Indiviglio concentrates his attention on the future problem for the students, though that is secondary, except, of course, to the students in hock and out-of-luck lenders. Colleges and universities in the United States are a short sale. Great Courses are a long. The latter is the model to ponder.

The number of colleges will plummet. This is due to the loss of nerve, confidence, substance, direction, integrity – will that do? – of teaching in America. Just look at that chart: what a picture of insatiable greediness and self-indulgence among the colleges. No thought to the unbearable debt deposited on their students.

Angelo Mozilo, the grand poobah of subprime mortgages, is correctly vilified for coaxing financial naives into debtors’ prison, but the same tactics by the education establishment goes unremarked. In another Atlantic article, “The Debt Crisis at American Colleges,” authors Andrew Hacker and Claudia Dreifus write: “[C]olleges have embraced a host of extraneous activities – from obscure sports to overseas centers – and tacked most or all of their tabs onto students’ bills. Unlike businesses, which cut losing operations, colleges simply hike their tuitions.” Will former Harvard Professor Elizabeth Warren’s ill-defined federal agency, watchdog over slatternly marketing hoaxes by financial institutions, apply the same standards to deceptive, college sales practices?

A century ago, John Jay Chapman, Harvard alum, was a pain-in-the-neck to Harvard College President Charles William Eliot. He tried to sack the president. In 1909, Chapman wrote that his college had diluted its resolve to teach the truth: “The men who control Harvard to-day are business men, running a large department store…. Devising new means of expansion, new cash registers and credit systems – systems for increasing their capital and the volume of trade….The wonderful ability of the American business man for organization is now at work consolidating the Harvard graduates into a corps which seems to have the same sort of enthusiasm about itself as a base-ball team…. (This is excerpted from “The Hundred Year Bubble,” a dissertation originally published in the January 2010 issue of the Gloom, Boom & Doom Report on America’s unwillingness to set limits over the past century, and the parallel inflation of money, self-improvement, self-delusion, and self-gratification.)

Chapman’s alarm may be difficult to understand today, but he had the advantage of living during a sharp break in the then-nearly-300-year history of Harvard College: before and after it took the low road. Eliot was an early exemplar of the “New Education” thesis that sought a “universal utility” in American education. This inflation of mission and of human potential, captured in Eliot’s substitution of vocabulary for thought, is collapsing.

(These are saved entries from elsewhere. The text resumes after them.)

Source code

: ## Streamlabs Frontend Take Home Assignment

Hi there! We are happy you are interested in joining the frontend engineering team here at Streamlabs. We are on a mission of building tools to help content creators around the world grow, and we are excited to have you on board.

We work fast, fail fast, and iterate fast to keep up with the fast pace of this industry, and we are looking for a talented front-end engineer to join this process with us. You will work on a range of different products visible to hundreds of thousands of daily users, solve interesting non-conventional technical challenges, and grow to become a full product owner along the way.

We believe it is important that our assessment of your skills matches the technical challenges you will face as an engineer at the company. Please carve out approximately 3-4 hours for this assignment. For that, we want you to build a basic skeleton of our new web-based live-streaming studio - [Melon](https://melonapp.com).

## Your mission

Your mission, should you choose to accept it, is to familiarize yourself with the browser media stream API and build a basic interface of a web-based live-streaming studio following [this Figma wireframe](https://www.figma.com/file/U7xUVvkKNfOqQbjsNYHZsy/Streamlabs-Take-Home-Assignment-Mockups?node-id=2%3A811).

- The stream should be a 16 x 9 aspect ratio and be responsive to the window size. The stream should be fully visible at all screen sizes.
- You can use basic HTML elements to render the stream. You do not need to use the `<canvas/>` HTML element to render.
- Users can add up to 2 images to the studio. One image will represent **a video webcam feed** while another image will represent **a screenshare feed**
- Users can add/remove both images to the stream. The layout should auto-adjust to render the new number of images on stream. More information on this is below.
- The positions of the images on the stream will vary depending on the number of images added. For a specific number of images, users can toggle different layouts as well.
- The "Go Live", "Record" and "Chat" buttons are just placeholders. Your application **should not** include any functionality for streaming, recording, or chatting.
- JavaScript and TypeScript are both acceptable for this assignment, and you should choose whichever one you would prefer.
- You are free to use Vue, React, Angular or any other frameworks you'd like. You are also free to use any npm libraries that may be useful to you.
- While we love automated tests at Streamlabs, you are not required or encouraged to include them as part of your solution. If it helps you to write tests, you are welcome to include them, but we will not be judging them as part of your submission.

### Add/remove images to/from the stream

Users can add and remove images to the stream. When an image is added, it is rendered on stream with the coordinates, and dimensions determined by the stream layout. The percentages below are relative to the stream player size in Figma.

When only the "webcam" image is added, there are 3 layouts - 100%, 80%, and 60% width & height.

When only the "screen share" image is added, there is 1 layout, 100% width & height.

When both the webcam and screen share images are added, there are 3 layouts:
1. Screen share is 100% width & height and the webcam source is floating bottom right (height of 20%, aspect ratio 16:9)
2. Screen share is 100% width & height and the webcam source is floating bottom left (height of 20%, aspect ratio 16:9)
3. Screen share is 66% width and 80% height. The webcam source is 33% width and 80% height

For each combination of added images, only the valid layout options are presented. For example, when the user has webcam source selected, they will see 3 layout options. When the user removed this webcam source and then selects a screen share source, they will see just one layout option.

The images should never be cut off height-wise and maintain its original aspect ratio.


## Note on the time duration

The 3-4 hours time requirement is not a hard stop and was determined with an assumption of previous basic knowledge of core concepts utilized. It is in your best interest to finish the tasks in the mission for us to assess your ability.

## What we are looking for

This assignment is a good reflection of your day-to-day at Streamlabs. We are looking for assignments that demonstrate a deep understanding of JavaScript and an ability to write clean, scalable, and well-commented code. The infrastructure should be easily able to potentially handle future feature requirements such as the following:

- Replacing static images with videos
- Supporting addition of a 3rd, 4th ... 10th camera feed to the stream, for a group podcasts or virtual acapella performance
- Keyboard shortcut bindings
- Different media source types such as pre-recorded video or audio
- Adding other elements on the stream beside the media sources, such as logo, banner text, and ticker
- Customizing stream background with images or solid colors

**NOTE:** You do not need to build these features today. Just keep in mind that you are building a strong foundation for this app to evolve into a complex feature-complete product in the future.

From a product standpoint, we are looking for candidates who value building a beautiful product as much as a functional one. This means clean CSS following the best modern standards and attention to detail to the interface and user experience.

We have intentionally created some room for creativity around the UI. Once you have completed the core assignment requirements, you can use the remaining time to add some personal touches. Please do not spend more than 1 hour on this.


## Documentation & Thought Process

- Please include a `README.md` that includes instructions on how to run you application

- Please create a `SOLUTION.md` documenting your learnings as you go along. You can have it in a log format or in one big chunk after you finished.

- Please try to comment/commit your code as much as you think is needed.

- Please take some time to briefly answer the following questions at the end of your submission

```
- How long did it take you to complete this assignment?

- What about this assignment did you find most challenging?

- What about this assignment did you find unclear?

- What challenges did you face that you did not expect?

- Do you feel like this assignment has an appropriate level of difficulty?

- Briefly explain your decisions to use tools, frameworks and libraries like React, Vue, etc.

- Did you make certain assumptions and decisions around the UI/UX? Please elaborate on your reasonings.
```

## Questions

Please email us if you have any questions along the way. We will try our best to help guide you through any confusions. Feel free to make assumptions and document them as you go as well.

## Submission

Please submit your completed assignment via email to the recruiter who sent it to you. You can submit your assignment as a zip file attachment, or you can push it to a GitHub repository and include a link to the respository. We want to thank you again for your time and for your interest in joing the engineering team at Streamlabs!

Others also rued the dangerous downgrading of the American mind at the universities. In 1908, Albert Straus, then partner at the investment firm of J.W. Seligman and Company, told a Columbia University audience: “[W]e are slaves to our phrases; what begins by being a metaphor ends by dominating our thinking…[W]e often reason about these matters as though the pictures that our words call up were real.” And Straus never saw MTV.

Colleges today have set many missions for themselves, not many of which are in the interests of their students. They disguise their reluctance to teach with slogans and images: “empowering students to achieve professional and personal success in dynamic careers and in a diverse global society by providing a comprehensive and supportive educational experience, fostering academic integrity, and encouraging lifelong learning.” (Berkeley College, Boston) Only by carrying the imprimatur of a college, or of a government bureaucracy (really, one in the same, they are slaves to each other), does the public accept such a pile of flotsam as making sense. (Yes: Bernanke and his fellow imposters.)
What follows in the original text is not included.